- [TASK DIRECTIONS] Nothing but a number should be returned: the count of lines in the records that contain "microsoft".

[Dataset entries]
=== Begin Enclosure ===
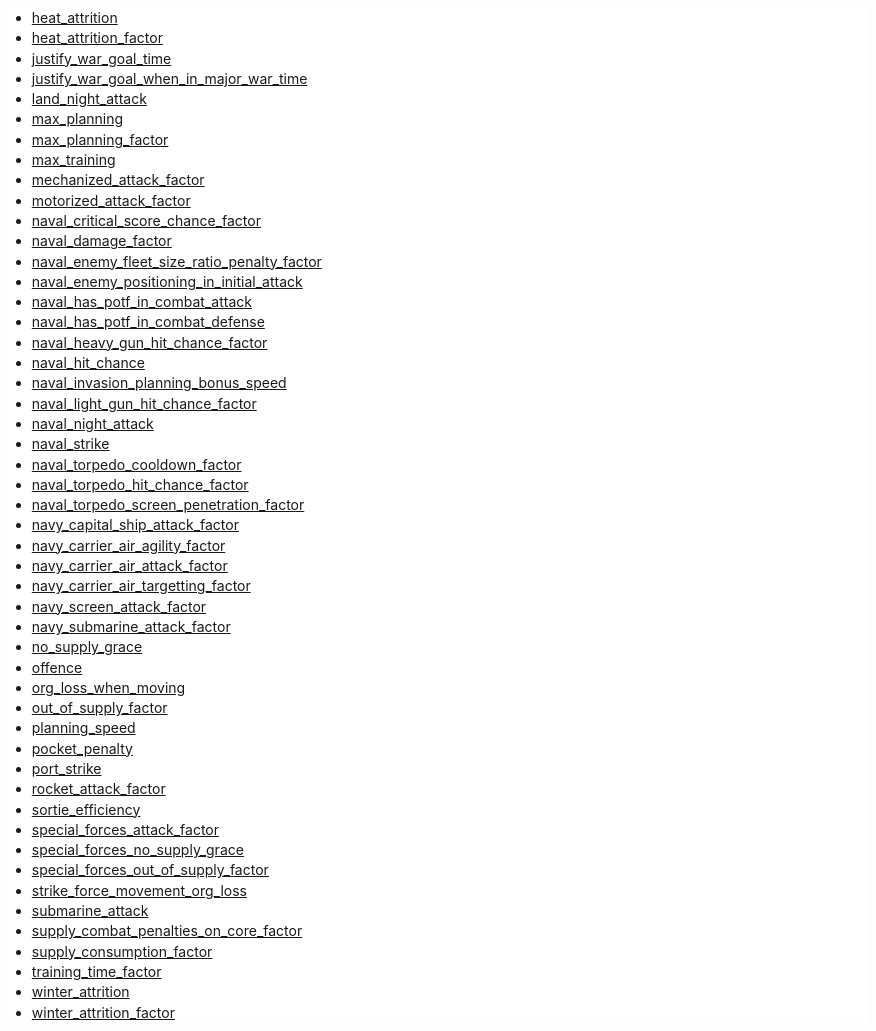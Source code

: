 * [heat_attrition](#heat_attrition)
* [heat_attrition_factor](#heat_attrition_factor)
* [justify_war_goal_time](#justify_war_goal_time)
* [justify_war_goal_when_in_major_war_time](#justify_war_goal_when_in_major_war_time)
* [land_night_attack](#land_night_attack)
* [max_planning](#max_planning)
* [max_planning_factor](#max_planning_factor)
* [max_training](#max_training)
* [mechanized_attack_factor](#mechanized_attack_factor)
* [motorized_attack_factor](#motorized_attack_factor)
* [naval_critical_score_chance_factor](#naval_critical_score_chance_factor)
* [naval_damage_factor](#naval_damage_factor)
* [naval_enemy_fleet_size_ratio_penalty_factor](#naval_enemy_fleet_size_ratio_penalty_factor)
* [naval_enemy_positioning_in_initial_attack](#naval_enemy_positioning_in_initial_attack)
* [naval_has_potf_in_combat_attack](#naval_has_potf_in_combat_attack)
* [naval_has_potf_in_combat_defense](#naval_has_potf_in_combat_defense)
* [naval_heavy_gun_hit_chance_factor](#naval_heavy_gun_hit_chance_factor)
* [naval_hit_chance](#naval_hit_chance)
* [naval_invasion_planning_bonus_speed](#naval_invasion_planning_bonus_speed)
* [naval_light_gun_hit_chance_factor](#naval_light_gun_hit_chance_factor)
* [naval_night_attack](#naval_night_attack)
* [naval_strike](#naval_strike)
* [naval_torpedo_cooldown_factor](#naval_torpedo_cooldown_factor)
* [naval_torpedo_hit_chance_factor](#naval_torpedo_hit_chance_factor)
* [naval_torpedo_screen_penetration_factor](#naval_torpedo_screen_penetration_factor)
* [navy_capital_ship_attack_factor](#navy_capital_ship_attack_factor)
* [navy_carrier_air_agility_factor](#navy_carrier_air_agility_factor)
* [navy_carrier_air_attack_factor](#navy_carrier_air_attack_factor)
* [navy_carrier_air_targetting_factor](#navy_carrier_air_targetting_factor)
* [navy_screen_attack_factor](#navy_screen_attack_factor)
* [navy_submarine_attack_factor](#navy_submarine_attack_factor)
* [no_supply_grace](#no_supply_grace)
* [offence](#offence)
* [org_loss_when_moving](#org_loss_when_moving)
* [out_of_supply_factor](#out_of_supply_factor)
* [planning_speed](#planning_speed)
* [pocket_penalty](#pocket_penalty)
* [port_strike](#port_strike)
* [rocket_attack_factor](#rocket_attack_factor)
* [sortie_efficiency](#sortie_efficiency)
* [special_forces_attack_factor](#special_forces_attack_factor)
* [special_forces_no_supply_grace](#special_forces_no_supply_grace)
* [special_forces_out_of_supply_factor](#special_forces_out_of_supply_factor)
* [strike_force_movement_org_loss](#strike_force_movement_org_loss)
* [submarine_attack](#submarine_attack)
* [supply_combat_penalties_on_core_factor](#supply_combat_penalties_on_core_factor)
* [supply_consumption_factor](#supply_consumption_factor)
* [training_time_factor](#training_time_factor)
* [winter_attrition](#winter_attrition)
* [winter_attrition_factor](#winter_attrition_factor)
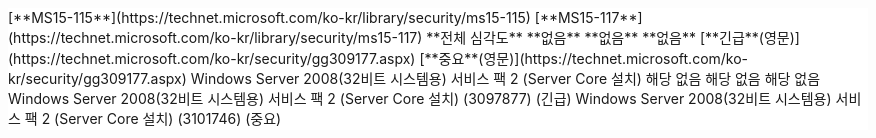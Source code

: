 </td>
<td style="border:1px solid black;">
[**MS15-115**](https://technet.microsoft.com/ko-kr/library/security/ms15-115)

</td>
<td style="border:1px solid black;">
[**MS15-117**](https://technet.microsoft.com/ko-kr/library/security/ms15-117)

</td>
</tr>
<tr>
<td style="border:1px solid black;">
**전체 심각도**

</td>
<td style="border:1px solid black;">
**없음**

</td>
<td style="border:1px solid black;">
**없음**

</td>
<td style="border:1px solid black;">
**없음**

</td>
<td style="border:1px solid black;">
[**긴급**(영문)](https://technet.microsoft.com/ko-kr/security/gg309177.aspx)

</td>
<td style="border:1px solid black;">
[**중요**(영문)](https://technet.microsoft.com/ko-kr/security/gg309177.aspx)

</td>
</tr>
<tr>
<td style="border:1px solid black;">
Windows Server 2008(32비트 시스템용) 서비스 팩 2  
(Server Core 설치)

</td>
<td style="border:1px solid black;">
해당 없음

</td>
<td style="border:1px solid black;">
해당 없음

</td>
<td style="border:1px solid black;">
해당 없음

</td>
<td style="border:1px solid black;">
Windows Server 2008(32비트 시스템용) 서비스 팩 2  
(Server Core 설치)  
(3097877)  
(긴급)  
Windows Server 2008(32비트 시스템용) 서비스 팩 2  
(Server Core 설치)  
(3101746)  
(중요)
=== End Enclosure ===
- [WRITTEN REPLY] 4